Dans un supermarché Whole Foods. Facebook/Whole Foods Market

Une sélection de produits Whole Foods est désormais disponible sur Amazon en France, mais aussi en Allemagne, en Italie et en Espagne. C'est la première fois que la marque est disponible sur le continent européen, hors Royaume-Uni où elle exploite sept supermarchés.

Rachetée par Amazon en juin 2017, pour 13,7 milliards de dollars, la chaîne Whole Foods est un distributeur spécialisé dans l'épicerie bio haut de gamme et compte aujourd'hui près de 475 magasins aux Etats-Unis principalement, mais aussi au Canada et au Royaume-Uni.

Depuis quelques jours, des produits alimentaires secs estampillés Whole Foods sont présentés sur Amazon, comme le révèle le site belge spécialisé Retail Detail. On trouve ainsi des noix de cajou, des amandes entières, des raisins secs, du riz... des produits qui n'entraînent pas une logistique très contraignante.

Capture d'écran du site amazon.fr mercredi 16 janvier 2019.

Un kilo de "quinoa biologique" est ainsi affiché à 11,20 euros et la livraison est gratuite dès 25 euros d'achat en France. L'emballage, plutôt épuré, présente des informations en cinq langues : anglais, allemand, français, italien et espagnol. On y découvre par exemple que le conditionnement est réalisé au Royaume-Uni.

Whole Foods se sert donc de sa tête de pont britannique pour s'introduire en Europe continentale, une zone où il n'a pas de magasins physiques. Comme Mark&Spencer avant lui, Whole Foods expédiera les commandes depuis le Royaume-Uni.

"C'est un système qui coûte plus cher mais qui en contrepartie est facile à mettre en place", a expliqué Yves Marin, associé chez Bartle et spécialiste de la distribution, à Business Insider France. 

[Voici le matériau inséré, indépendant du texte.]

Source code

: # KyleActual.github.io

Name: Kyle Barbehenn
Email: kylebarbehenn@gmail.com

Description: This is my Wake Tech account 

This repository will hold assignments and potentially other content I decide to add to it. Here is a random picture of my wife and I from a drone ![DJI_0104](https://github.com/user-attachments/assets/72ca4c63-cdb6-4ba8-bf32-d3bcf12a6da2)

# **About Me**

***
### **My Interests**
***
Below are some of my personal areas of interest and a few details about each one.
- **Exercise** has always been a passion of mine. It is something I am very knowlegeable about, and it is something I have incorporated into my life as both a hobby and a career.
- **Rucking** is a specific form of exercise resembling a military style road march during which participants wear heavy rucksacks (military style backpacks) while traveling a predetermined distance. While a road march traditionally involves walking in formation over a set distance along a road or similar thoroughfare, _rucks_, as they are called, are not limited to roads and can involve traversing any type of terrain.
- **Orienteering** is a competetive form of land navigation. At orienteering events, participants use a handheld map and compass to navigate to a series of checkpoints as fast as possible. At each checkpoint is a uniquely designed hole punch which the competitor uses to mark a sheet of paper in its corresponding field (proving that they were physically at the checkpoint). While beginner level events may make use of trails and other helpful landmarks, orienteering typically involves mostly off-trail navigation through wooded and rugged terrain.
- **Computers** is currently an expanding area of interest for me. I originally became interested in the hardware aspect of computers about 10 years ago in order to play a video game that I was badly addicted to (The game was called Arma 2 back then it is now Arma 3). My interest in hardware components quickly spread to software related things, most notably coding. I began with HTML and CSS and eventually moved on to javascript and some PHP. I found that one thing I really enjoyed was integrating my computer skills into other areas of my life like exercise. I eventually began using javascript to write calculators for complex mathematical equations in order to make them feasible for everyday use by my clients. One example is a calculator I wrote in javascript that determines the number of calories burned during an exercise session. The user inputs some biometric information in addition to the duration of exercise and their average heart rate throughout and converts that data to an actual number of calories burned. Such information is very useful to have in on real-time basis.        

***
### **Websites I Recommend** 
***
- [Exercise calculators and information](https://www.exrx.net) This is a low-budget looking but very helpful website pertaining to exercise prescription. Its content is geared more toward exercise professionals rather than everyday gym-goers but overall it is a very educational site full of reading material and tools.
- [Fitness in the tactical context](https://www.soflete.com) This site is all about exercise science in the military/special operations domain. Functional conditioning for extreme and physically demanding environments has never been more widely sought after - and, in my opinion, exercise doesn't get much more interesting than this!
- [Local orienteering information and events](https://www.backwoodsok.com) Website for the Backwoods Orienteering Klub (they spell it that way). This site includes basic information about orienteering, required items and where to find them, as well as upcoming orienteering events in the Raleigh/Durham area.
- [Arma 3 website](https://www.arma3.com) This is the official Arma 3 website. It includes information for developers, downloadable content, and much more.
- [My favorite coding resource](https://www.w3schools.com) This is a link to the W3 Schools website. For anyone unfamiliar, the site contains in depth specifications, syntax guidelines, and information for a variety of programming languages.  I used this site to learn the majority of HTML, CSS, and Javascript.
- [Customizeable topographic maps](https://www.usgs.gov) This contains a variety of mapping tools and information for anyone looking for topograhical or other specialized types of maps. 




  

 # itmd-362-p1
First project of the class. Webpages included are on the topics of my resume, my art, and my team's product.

"Amazon est dans un processus malin de 'test&learn'. En commençant par les produits secs, il évite les produits à contraintes et peut mener son expérimentation facilement."

"L'idée est de tester le potentiel de marque de Whole Foods, méconnue en Europe, tout en poussant sa stratégie omnicanale."

Amazon joue ainsi sur deux tableaux. D'un côté le 'web to store', c'est-à-dire l'utilisation des magasins physiques de Whole Foods pour servir de point de retrait de marchandises achetées en ligne. De l'autre le 'store to web', qui utilise le magasin physique comme un entrepôt pour ensuite envoyer la marchandise aux clients. 

"Amazon est en phase de test et si ce test est concluant, il n'aura aucun mal à organiser une supply chain par la suite", ajoute Yves Marin.  

"Cela ne doit pas faire peur pour autant à la grande distribution traditionnelle. En parallèle Amazon discute avec tout le monde — et pas uniquement avec son partenaire Monoprix (groupe Casino). La logique d'Amazon est de créer des effets de leviers, en poussant sa marque tout en multipliant les points de contacts avec des partenaires. C'est une logique de ET et pas de OU", estime encore Yves Marin.